Shangguang Wang received his Ph.D. degree at Beijing University of Posts and Telecommunications in 2011. He is an associate professor at the State Key Laboratory of Networking and Switching Technology (BUPT). He has published more than 100 papers, and played a key role at many international conferences, such as general chair and PC chair. His research interests include service computing, cloud computing, and mobile edge computing. He is a senior member of the IEEE, and the Editor-in-Chief of the International Journal of Web Science.
Chuntao Ding received the B.S. and M.S. degrees from SIAS international University in 2012 and Soochow University in 2015, respectively, both in software engineering. He is currently a Ph.D. at the State Key Laboratory of Networking and Switching Technology, Beijing University of Posts and Telecommunications (BUPT). His research interests include machine learning, mobile edge computing.
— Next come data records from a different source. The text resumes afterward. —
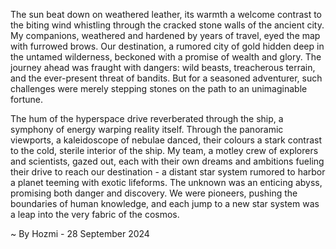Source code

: 
The sun beat down on weathered leather, its warmth a welcome contrast to the biting wind whistling through the cracked stone walls of the ancient city. My companions, weathered and hardened by years of travel, eyed the map with furrowed brows. Our destination, a rumored city of gold hidden deep in the untamed wilderness, beckoned with a promise of wealth and glory. The journey ahead was fraught with dangers: wild beasts, treacherous terrain, and the ever-present threat of bandits. But for a seasoned adventurer, such challenges were merely stepping stones on the path to an unimaginable fortune.

The hum of the hyperspace drive reverberated through the ship, a symphony of energy warping reality itself. Through the panoramic viewports, a kaleidoscope of nebulae danced, their colours a stark contrast to the cold, sterile interior of the ship.  My team, a motley crew of explorers and scientists,  gazed out, each with their own dreams and ambitions fueling their drive to reach our destination - a distant star system rumored to harbor a planet teeming with exotic lifeforms. The unknown was an enticing abyss, promising both danger and discovery.  We were pioneers, pushing the boundaries of human knowledge, and each jump to a new star system was a leap into the very fabric of the cosmos. 

~ By Hozmi - 28 September 2024

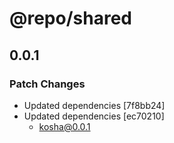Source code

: # @repo/shared

## 0.0.1

### Patch Changes

- Updated dependencies [7f8bb24]
- Updated dependencies [ec70210]
  - kosha@0.0.1
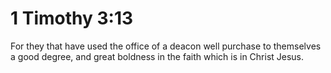 # 1 Timothy 3:13

For they that have used the office of a deacon well purchase to themselves a good degree, and great boldness in the faith which is in Christ Jesus.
Ching-Hsien Hsu is a professor in the Department of Information Engineering and Computer Science, Feng Chia University, Taichung, Taiwan; He was distinguished chair professor at Tianjin University of Technology, China, during 2012–2016. His research includes high performance computing, cloud computing, parallel and distributed systems, big data analytics and intelligence. He has published 200 papers in these areas, including top journals such as IEEE TPDS, IEEE TSC, IEEE TCC, IEEE TETC, IEEE T-SUSC, IEEE Systems, IEEE Network, IEEE Communications, ACM TOMM. Dr. Hsu is serving as editorial board for a number of prestigious journals, including IEEE TSC, IEEE TCC, IJCS, JoCS. He has been acting as an author/co-author or an editor/co-editor of 10 books from Elsevier, Springer, IGI Global, World Scientific and McGraw-Hill. Dr. Hsu was awarded nine times distinguished award for excellence in research from Chung Hua University. He is vice chair of IEEE TCCLD, executive committee of IEEE TCSC, Taiwan Association of Cloud Computing and an IEEE senior member.
Fangchun Yang received his Ph.D.in communications and electronic systems from the Beijing University of Posts and Telecommunication in 1990. He is currently professor at the Beijing University of Posts and Telecommunication, China. He has published six books and more than 80 papers. His current research interests include network intelligence, service computing, communications software, soft-switching technology, and network security. He is a Fellow of the IET.